TASK -> Each entry below should be output exactly, apart from its images.

(Stored data entries)
+ + + + + + +
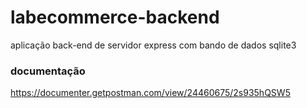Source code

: # labecommerce-backend

aplicação back-end de servidor express com bando de dados sqlite3

### documentação 
https://documenter.getpostman.com/view/24460675/2s935hQSW5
+ + + + + + +
RESULT OF THIS TASK ->
Source code

: # labecommerce-backend

aplicação back-end de servidor express com bando de dados sqlite3

### documentação 
https://documenter.getpostman.com/view/24460675/2s935hQSW5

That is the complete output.